The new coach thinks and acts differently because they know their client commands an end-to-end solution. You have to understand that your prospect today is across every single channel. They are doing their own research. By the time they actually arrive at your front door or on a phone call or in a face-to-face meeting with you, they’ve already done their due diligence. They know what they want; they know what they’re in for. They’re also not after generalists anymore. They want somebody who can genuinely solve their problem. If they want a generalist, all they need to do is ask Siri a question on their iPhone and get answers.
In fact, Gartner did research in May 2019, and they showed the buying cycle of a consumer, especially in the B2B landscape. And it was actually quite interesting; it was like a mind map showing the actual behaviour before they come face-to-face with their preferred supplier. So, don’t underestimate the power that your prospect holds in their hand. By the time they get to sit with you face-to-face, especially if you’re selling in the B2B space, they’re not interested in being pushed out.

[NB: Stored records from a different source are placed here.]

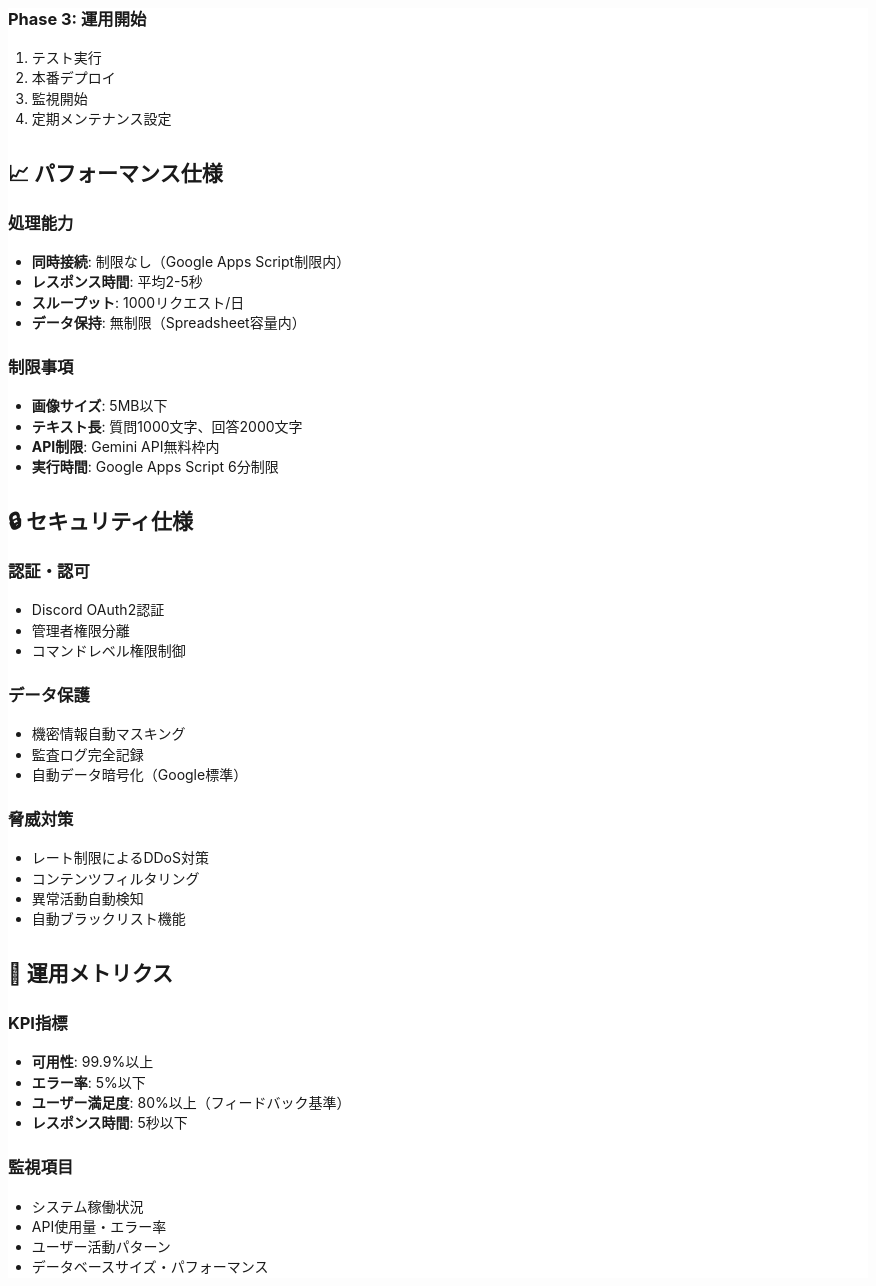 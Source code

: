 ### Phase 3: 運用開始
1. テスト実行
2. 本番デプロイ
3. 監視開始
4. 定期メンテナンス設定

## 📈 パフォーマンス仕様

### 処理能力
- **同時接続**: 制限なし（Google Apps Script制限内）
- **レスポンス時間**: 平均2-5秒
- **スループット**: 1000リクエスト/日
- **データ保持**: 無制限（Spreadsheet容量内）

### 制限事項
- **画像サイズ**: 5MB以下
- **テキスト長**: 質問1000文字、回答2000文字
- **API制限**: Gemini API無料枠内
- **実行時間**: Google Apps Script 6分制限

## 🔒 セキュリティ仕様

### 認証・認可
- Discord OAuth2認証
- 管理者権限分離
- コマンドレベル権限制御

### データ保護
- 機密情報自動マスキング
- 監査ログ完全記録
- 自動データ暗号化（Google標準）

### 脅威対策
- レート制限によるDDoS対策
- コンテンツフィルタリング
- 異常活動自動検知
- 自動ブラックリスト機能

## 🎯 運用メトリクス

### KPI指標
- **可用性**: 99.9%以上
- **エラー率**: 5%以下
- **ユーザー満足度**: 80%以上（フィードバック基準）
- **レスポンス時間**: 5秒以下

### 監視項目
- システム稼働状況
- API使用量・エラー率
- ユーザー活動パターン
- データベースサイズ・パフォーマンス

You need to pull a customer into your world by drip-feeding them content and information of absolute value across multiple touch points before they can believe us and trust you.
This is a critical aspect of social selling, which I’ll cover in the latter part of this article. The coaches you see on Facebook, shouting that they’ve got a sales blueprint that will magically create $1 million per month for you? That doesn’t work. That’s a push strategy. What we’re talking about here is a pull strategy and that’s where LinkedIn works beautifully for this model. Content plays a huge role, and your social currency becomes an absolute priority when you’re building your profile, your brand, your authority across multiple platforms, your digital assets, your website, your offer: All have to be congruent with one another.

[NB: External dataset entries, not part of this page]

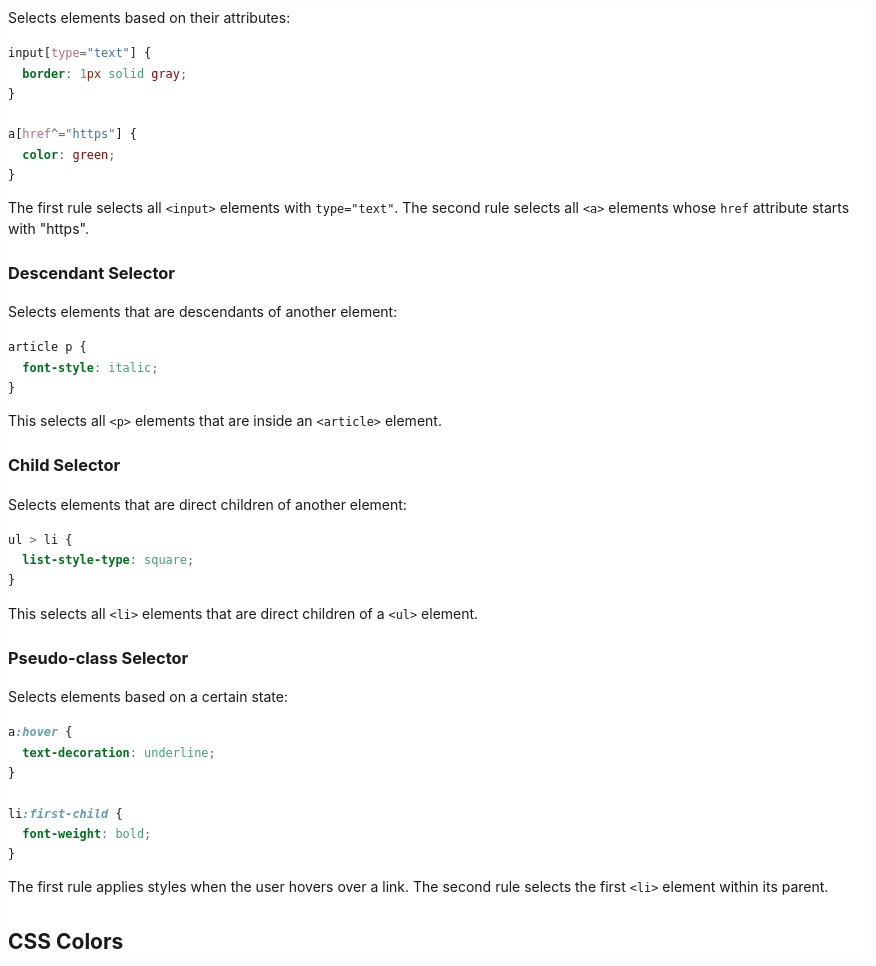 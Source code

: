 Selects elements based on their attributes:

```css
input[type="text"] {
  border: 1px solid gray;
}

a[href^="https"] {
  color: green;
}
```

The first rule selects all `<input>` elements with `type="text"`.
The second rule selects all `<a>` elements whose `href` attribute starts with "https".

### Descendant Selector

Selects elements that are descendants of another element:

```css
article p {
  font-style: italic;
}
```

This selects all `<p>` elements that are inside an `<article>` element.

### Child Selector

Selects elements that are direct children of another element:

```css
ul > li {
  list-style-type: square;
}
```

This selects all `<li>` elements that are direct children of a `<ul>` element.

### Pseudo-class Selector

Selects elements based on a certain state:

```css
a:hover {
  text-decoration: underline;
}

li:first-child {
  font-weight: bold;
}
```

The first rule applies styles when the user hovers over a link.
The second rule selects the first `<li>` element within its parent.

## CSS Colors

Therefore, the messaging needs to be solid, it needs to be consistent, and it needs to flow, so that wherever your prospect lands they’re always getting the same message. This model is different from the way most people are actually starting their coaching businesses, by starting at step number three, which is lead generation. But I want to take you forward and show you that step one, which is personal branding, has 16 moving parts before you get to lead generation. And within those 16 moving parts, there are independent frameworks that must be unpacked, refined, defined, and implemented before you can even think about lead generation.
A long-term business goes through the process that I’m sharing with you today. Your solution must be based on a tried-and-tested framework. Let’s assume that you’ve left out personal branding or you’ve completed your personal branding strategy and you’re quite happy with it. Your solution has moving parts that need to be implemented before you can even think about getting to the lead generation part. This is what 99% of people leave out of the equation.
Coaches who are working in the new paradigm, the disruptors, if you will, have placed massive emphasis and investment in steps one and two before step three. If your personal branding and solution is congruent, lead generation becomes the effect of the cause. Most people are creating lead generation as the cause and then personal branding is the effect of the cause, which doesn’t make sense at all.
Who you are in your natural state is the first step because most people place emphasis on their values and showing up as being their authentic self under the heading of personal branding. Whilst there’s validity in that, it actually is not that from my standpoint, keeping in mind that I’ve been playing with personal branding for 20 years and built an entire algorithm around it.
Personal branding starts with who you are in your natural state. So, this notion around authenticity does play a role in your natural state, but it’s not about you showing up being you and sharing stories about anything and everything under the sun because you just want to be you today. That’s not strategic and deliberate; it’s a wasted opportunity. What we’re talking about here is about you understanding who you are in your natural state. It actually plays out in every aspect of your day-to-day life, be it personal and or business. Let’s break it down a little bit further, and let’s look at the personal branding attributes and the key drivers of a personal brand in order of importance.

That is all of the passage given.